Segment Start: EXERCISE INPUTS
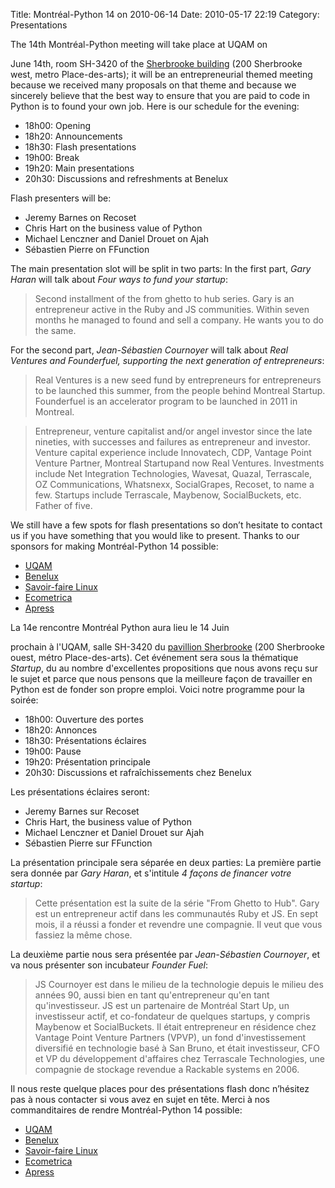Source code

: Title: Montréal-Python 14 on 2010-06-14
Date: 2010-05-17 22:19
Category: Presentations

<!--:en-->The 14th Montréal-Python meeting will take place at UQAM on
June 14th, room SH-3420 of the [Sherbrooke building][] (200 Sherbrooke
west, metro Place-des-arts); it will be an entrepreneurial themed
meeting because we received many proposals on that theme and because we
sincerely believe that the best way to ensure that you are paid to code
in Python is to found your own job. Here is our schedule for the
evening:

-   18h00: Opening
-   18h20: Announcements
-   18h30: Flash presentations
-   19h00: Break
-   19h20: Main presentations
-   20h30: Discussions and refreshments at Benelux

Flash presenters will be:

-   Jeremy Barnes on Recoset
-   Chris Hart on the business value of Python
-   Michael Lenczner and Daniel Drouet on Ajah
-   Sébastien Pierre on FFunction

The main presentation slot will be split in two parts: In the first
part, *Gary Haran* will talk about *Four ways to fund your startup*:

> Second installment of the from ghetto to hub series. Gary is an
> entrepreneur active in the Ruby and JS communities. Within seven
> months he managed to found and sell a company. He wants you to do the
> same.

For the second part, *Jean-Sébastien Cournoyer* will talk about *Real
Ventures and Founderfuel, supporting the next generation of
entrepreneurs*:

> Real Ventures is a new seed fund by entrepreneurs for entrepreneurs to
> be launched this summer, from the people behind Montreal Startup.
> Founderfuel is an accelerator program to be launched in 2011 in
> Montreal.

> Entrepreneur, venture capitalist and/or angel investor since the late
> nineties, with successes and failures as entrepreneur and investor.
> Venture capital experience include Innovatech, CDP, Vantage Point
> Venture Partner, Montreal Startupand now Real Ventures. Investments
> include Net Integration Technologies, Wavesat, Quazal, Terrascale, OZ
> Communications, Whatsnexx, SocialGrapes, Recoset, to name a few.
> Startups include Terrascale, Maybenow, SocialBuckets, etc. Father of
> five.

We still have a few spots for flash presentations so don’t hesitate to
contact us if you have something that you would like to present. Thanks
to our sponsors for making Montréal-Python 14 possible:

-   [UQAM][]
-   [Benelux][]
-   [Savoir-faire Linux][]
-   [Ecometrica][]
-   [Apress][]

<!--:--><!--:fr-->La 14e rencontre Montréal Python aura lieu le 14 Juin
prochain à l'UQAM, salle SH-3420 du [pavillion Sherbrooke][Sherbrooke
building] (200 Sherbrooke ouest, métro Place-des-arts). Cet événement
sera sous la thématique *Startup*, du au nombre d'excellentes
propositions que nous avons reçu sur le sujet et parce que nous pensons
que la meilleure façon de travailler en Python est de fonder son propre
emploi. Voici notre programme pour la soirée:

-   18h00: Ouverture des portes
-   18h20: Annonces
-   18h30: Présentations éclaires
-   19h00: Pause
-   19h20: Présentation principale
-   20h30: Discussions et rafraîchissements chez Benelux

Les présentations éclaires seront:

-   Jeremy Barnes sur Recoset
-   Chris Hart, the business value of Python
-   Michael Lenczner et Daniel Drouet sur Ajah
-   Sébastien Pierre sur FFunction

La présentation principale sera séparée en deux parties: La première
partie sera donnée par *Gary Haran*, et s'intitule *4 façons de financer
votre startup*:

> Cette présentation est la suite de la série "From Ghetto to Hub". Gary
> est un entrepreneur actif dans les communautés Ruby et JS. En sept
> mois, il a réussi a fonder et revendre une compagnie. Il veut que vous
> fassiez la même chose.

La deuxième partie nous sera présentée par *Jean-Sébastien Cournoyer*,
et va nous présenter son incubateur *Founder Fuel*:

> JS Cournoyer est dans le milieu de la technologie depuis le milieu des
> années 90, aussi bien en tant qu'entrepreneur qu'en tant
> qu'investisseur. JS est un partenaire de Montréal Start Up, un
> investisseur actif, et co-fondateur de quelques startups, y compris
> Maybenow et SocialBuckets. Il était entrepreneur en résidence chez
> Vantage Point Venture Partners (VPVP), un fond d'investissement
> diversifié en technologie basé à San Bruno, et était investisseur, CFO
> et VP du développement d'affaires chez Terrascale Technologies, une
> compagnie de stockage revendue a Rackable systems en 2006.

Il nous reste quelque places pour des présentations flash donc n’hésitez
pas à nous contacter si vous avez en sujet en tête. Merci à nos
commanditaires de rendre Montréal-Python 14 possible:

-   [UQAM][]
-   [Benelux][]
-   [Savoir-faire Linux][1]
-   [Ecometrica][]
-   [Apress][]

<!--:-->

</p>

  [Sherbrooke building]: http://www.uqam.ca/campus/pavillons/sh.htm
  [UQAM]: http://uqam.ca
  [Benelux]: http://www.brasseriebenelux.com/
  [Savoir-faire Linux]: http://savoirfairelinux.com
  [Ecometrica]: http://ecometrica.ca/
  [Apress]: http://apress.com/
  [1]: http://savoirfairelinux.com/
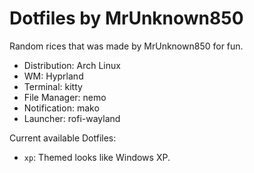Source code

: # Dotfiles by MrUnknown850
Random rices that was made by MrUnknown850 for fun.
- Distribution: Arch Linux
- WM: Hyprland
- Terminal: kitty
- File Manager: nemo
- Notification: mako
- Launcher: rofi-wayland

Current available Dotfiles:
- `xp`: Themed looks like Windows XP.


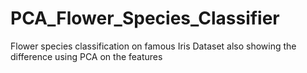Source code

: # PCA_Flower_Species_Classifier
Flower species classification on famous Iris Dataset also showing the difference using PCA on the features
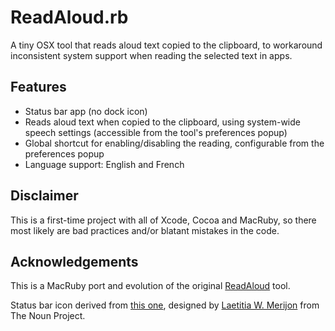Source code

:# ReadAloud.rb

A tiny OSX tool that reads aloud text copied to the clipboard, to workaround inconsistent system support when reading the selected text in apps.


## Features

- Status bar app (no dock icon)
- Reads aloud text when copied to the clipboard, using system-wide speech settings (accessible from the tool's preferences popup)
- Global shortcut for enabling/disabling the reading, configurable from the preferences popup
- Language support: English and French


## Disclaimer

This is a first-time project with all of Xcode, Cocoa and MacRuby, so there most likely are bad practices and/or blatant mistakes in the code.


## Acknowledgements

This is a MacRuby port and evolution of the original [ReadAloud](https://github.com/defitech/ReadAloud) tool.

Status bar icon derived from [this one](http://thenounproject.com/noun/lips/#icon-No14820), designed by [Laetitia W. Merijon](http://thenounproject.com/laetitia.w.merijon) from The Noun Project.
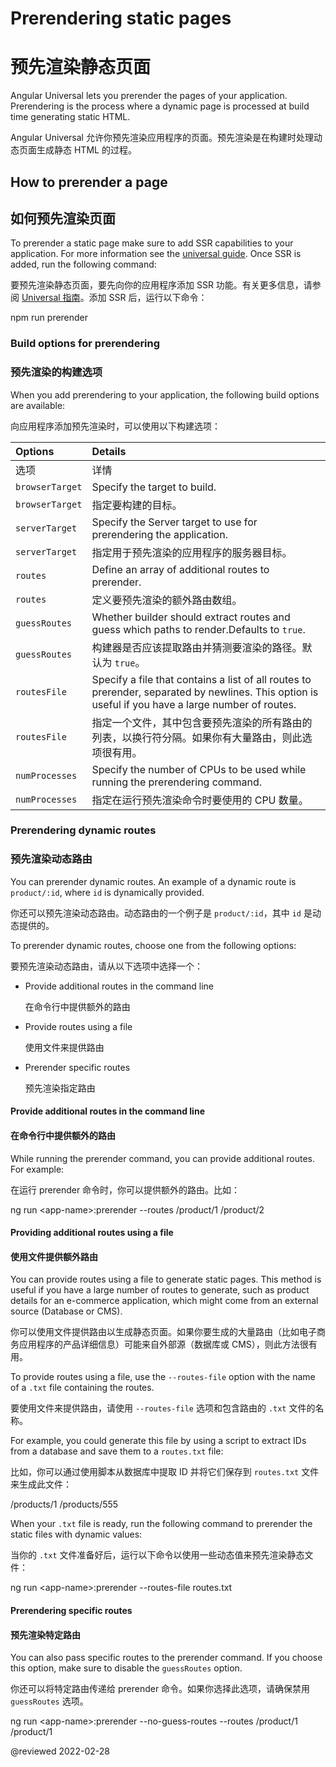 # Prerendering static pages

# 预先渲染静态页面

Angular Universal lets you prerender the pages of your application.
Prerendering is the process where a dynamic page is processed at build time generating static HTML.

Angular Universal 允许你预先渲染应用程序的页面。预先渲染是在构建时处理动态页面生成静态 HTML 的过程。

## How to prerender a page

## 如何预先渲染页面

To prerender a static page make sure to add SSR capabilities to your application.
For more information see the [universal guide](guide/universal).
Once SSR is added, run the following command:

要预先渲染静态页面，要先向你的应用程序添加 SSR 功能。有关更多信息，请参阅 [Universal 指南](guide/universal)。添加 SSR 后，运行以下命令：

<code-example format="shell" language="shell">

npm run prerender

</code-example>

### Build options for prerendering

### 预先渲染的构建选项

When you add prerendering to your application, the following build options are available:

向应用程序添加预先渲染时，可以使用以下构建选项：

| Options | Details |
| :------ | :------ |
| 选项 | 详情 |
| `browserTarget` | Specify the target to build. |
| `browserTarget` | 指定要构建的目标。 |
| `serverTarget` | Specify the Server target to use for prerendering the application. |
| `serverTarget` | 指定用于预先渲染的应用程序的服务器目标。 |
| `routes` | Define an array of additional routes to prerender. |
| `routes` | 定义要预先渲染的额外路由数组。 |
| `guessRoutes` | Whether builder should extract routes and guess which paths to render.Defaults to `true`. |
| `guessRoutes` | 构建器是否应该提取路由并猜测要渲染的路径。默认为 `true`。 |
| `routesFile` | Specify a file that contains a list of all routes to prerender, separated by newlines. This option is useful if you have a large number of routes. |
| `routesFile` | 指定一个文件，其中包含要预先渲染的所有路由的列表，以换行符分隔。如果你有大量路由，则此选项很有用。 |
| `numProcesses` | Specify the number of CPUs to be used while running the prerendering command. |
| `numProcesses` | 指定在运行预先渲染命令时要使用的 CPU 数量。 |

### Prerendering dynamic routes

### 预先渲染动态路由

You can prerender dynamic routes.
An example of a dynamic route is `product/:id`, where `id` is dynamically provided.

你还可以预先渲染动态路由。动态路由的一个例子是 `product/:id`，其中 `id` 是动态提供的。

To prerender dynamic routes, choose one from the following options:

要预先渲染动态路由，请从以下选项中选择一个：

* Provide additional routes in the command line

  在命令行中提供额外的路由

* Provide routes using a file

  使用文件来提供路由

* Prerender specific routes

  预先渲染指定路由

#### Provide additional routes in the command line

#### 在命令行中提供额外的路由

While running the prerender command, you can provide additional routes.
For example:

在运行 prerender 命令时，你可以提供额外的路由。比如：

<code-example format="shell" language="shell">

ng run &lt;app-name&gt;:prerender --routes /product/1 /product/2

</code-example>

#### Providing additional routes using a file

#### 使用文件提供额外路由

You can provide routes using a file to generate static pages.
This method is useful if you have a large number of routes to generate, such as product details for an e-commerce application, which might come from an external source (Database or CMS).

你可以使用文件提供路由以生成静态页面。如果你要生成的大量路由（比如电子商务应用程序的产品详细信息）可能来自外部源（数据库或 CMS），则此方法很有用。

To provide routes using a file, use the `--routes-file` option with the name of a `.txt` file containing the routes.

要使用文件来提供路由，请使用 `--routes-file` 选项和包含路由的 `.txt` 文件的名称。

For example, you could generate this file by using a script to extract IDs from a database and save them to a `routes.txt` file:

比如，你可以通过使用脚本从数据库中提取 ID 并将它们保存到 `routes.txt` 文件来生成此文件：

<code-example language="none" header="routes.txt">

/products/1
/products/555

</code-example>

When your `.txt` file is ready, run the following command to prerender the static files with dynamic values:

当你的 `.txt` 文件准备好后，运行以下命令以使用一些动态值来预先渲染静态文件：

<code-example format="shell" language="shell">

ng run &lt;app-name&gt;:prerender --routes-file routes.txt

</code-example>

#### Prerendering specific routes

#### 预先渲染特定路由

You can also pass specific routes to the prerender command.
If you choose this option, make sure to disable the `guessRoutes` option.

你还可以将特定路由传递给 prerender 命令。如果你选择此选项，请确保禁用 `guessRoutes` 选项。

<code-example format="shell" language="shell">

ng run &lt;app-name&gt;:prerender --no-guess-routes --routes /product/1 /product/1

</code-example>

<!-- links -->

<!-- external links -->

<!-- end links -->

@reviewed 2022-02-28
Segment End: EXERCISE INPUTS
# PROBLEM DESCRIPTION
The range runs from the line with "Pierre on FFunction" up to and including the line with "behind Montreal Startup." in the listing above; please write out exactly those lines and nothing more.

# WORKED SOLUTION
-   Sébastien Pierre on FFunction

The main presentation slot will be split in two parts: In the first
part, *Gary Haran* will talk about *Four ways to fund your startup*:

> Second installment of the from ghetto to hub series. Gary is an
> entrepreneur active in the Ruby and JS communities. Within seven
> months he managed to found and sell a company. He wants you to do the
> same.

For the second part, *Jean-Sébastien Cournoyer* will talk about *Real
Ventures and Founderfuel, supporting the next generation of
entrepreneurs*:

> Real Ventures is a new seed fund by entrepreneurs for entrepreneurs to
> be launched this summer, from the people behind Montreal Startup.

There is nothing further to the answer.